🤖 AI Summary
Existing HOI detection benchmarks (e.g., HICO-DET) rely on single-annotation matching, which is incompatible with the inherently ambiguous, generative outputs of vision-language models (VLMs), leading to erroneous rejection of semantically valid predictions. Method: We propose a novel HOI benchmark enabling unified evaluation of both generative and discriminative models. It introduces a multiple-answer, multiple-choice evaluation protocol integrating semantic plausibility and generative characteristics, comprising authentic positive instances and disambiguated negative examples. We further design a multi-answer matching mechanism aligned with VLM output distributions to avoid penalizing valid alternatives due to annotation uniqueness. Contribution/Results: Our benchmark enables fair, fine-grained assessment of VLMs’ true HOI comprehension capabilities—revealing their current limitations—and establishes a more inclusive, semantically grounded evaluation paradigm for HOI detection.
📝 Abstract
Prior human-object interaction (HOI) detection methods have integrated early vision-language models (VLMs) such as CLIP, but only as supporting components within their frameworks. In contrast, recent advances in large, generative VLMs suggest that these models may already possess strong ability to understand images involving HOI. This naturally raises an important question: can general-purpose standalone VLMs effectively solve HOI detection, and how do they compare with specialized HOI methods?

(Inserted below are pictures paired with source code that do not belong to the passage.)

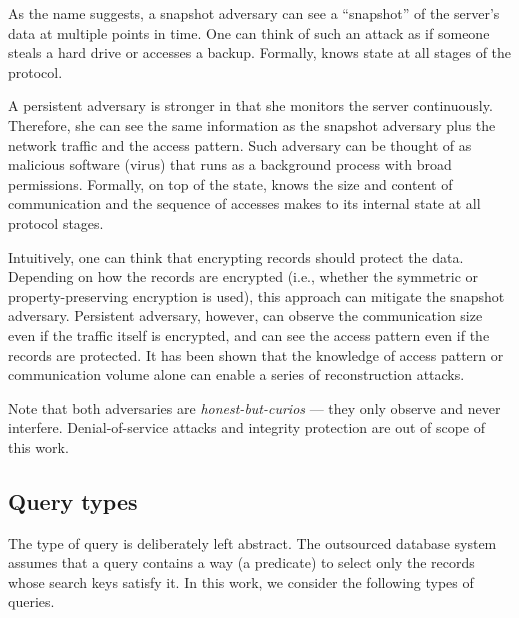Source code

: 			As the name suggests, a snapshot adversary can see a ``snapshot'' of the server's data at multiple points in time.
			One can think of such an attack as if someone steals a hard drive or accesses a backup.
			Formally, \adversary{} knows \server{} state at all stages of the protocol.

			A persistent adversary is stronger in that she monitors the server continuously.
			Therefore, she can see the same information as the snapshot adversary plus the network traffic and the access pattern.
			Such adversary can be thought of as malicious software (virus) that runs as a background process with broad permissions.
			Formally, on top of the \server{} state, \adversary{} knows the size and content of \server{} communication and the sequence of accesses \server{} makes to its internal state at all protocol stages.

			Intuitively, one can think that encrypting records should protect the data.
			Depending on how the records are encrypted (i.e., whether the symmetric or property-preserving encryption is used), this approach can mitigate the snapshot adversary.
			Persistent adversary, however, can observe the communication size even if the traffic itself is encrypted, and can see the access pattern even if the records are protected.
			It has been shown that the knowledge of access pattern \cite{multidimensional-range-queries, inference-attack-islam-14, leakage-abuse-attacks-cash-15, inference-attacks-naveed-15, generic-attacks-kellaris, attacks-tao-of-inference, grubbs-attacks, access-pattern-disclosure, attacks-improved-reconstruction} or communication volume \cite{generic-attacks-kellaris, state-of-uniform, attacks-improved-reconstruction, pump-volume-attacks, volume-range-attacks} alone can enable a series of reconstruction attacks.

			Note that both adversaries are \emph{honest-but-curios} --- they only observe and never interfere.
			Denial-of-service attacks and integrity protection are out of scope of this work.

		\subsection{Query types}\label{section:intro:model:query-types}

			The type of query \query{} is deliberately left abstract.
			The outsourced database system assumes that a query contains a way (a predicate) to select only the records whose search keys satisfy it.
			In this work, we consider the following types of queries.

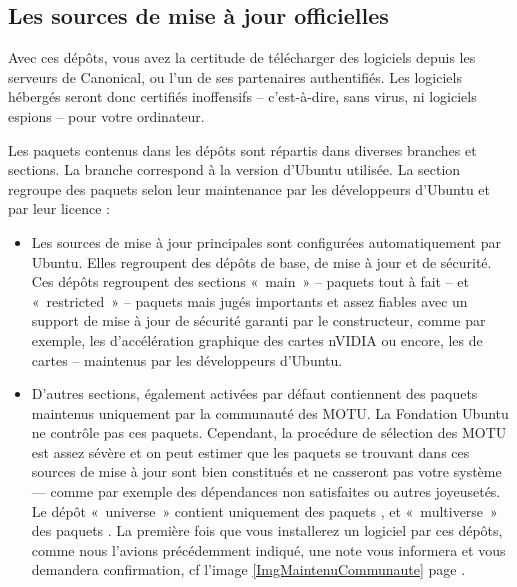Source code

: {\subsection{Les sources de mise à jour officielles}
Avec ces dépôts, vous avez la certitude de télécharger des logiciels depuis les serveurs de Canonical, ou l'un de ses partenaires authentifiés. Les logiciels hébergés seront donc certifiés inoffensifs -- c'est-à-dire, sans virus, ni logiciels espions -- pour votre ordinateur.\par
Les paquets contenus dans les dépôts sont répartis dans diverses branches et sections. La branche correspond à la version d'Ubuntu utilisée. La section regroupe des paquets selon leur maintenance par les développeurs d'Ubuntu et par leur licence :\par
\begin{itemize}
\item Les sources de mise à jour principales sont configurées automatiquement par Ubuntu. Elles regroupent des dépôts de base, de mise à jour et de sécurité. Ces dépôts regroupent des sections «~main~» -- paquets tout à fait  -- et «~restricted~» -- paquets  mais jugés importants et assez fiables avec un support de mise à jour de sécurité garanti par le constructeur, comme par exemple, les  d'accélération graphique des cartes nVIDIA ou encore, les  de cartes  -- maintenus par les développeurs d'Ubuntu.
\item D'autres sections, également activées par défaut contiennent des paquets maintenus uniquement par la communauté des MOTU. La Fondation Ubuntu ne contrôle pas ces paquets. Cependant, la procédure de sélection des MOTU est assez sévère et on peut estimer que les paquets se trouvant dans ces sources de mise à jour sont bien constitués et ne casseront pas votre système --- comme par exemple des dépendances non satisfaites ou autres joyeusetés. Le dépôt «~universe~» contient uniquement des paquets , et «~multiverse~» des paquets . La première fois que vous installerez un logiciel par ces dépôts, comme nous l'avions précédemment indiqué, une note vous informera et vous demandera confirmation, cf l'image \ref{ImgMaintenuCommunaute} page \pageref{ImgMaintenuCommunaute}.

\end{itemize}}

Answering this requires a benchmark that can accommodate both paradigms. However, existing HOI benchmarks such as HICO-DET were developed before the emergence of modern VLMs, and their evaluation protocols require exact matches to annotated HOI classes. This is poorly aligned with the generative nature of VLMs, which often yield multiple valid interpretations in ambiguous cases. For example, a static image may capture a person mid-motion with a frisbee, which can plausibly be interpreted as either "throwing" or "catching". When only "catching" is annotated, the other, though equally plausible for the image, is marked incorrect when exact matching is used. As a result, correct predictions might be penalized, affecting both VLMs and HOI-specific methods. To avoid penalizing valid predictions, we introduce a new benchmark that reformulates HOI detection as a multiple-answer multiple-choice task, where each question includes only ground-truth positive options and a curated set of negatives that are constructed to reduce ambiguity (e.g., when "catching" is annotated, "throwing" is not selected as a negative to avoid penalizing valid predictions). The proposed evaluation protocol is the first of its kind for both VLMs and HOI methods, enabling direct comparison and offering new insight into the current state of progress in HOI understanding.